(Source data)
Segment Open
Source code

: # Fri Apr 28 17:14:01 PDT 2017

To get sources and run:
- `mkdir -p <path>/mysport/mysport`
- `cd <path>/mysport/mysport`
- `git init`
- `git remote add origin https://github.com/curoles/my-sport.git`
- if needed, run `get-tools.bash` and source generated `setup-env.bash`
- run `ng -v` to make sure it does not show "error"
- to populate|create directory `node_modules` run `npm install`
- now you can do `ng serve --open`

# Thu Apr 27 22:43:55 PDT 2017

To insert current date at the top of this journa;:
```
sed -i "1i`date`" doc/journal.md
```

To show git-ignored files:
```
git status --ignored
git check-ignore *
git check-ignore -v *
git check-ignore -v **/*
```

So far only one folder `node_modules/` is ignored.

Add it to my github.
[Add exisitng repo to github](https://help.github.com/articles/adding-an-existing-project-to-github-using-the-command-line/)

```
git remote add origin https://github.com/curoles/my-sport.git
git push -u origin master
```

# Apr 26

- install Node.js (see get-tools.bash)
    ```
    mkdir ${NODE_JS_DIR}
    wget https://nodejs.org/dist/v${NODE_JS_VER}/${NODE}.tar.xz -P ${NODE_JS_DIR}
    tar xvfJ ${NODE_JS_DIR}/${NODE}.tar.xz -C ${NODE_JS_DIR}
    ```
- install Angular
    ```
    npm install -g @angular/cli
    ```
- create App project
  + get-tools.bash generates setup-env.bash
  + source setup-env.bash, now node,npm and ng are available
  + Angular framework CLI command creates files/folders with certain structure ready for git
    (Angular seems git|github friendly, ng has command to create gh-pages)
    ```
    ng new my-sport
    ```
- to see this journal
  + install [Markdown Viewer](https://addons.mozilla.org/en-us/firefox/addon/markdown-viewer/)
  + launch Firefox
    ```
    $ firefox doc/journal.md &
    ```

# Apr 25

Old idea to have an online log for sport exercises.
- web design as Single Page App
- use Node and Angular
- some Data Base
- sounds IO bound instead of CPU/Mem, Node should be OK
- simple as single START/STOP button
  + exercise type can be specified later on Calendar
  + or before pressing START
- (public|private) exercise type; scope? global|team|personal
Segment Closed
- Work request -
Given the records above, return exactly the lines starting at the line containing "So far only" and ending at the line containing "- create App project", including both.

- Your solution -
So far only one folder `node_modules/` is ignored.

Add it to my github.
[Add exisitng repo to github](https://help.github.com/articles/adding-an-existing-project-to-github-using-the-command-line/)

```
git remote add origin https://github.com/curoles/my-sport.git
git push -u origin master
```

# Apr 26

- install Node.js (see get-tools.bash)
    ```
    mkdir ${NODE_JS_DIR}
    wget https://nodejs.org/dist/v${NODE_JS_VER}/${NODE}.tar.xz -P ${NODE_JS_DIR}
    tar xvfJ ${NODE_JS_DIR}/${NODE}.tar.xz -C ${NODE_JS_DIR}
    ```
- install Angular
    ```
    npm install -g @angular/cli
    ```
- create App project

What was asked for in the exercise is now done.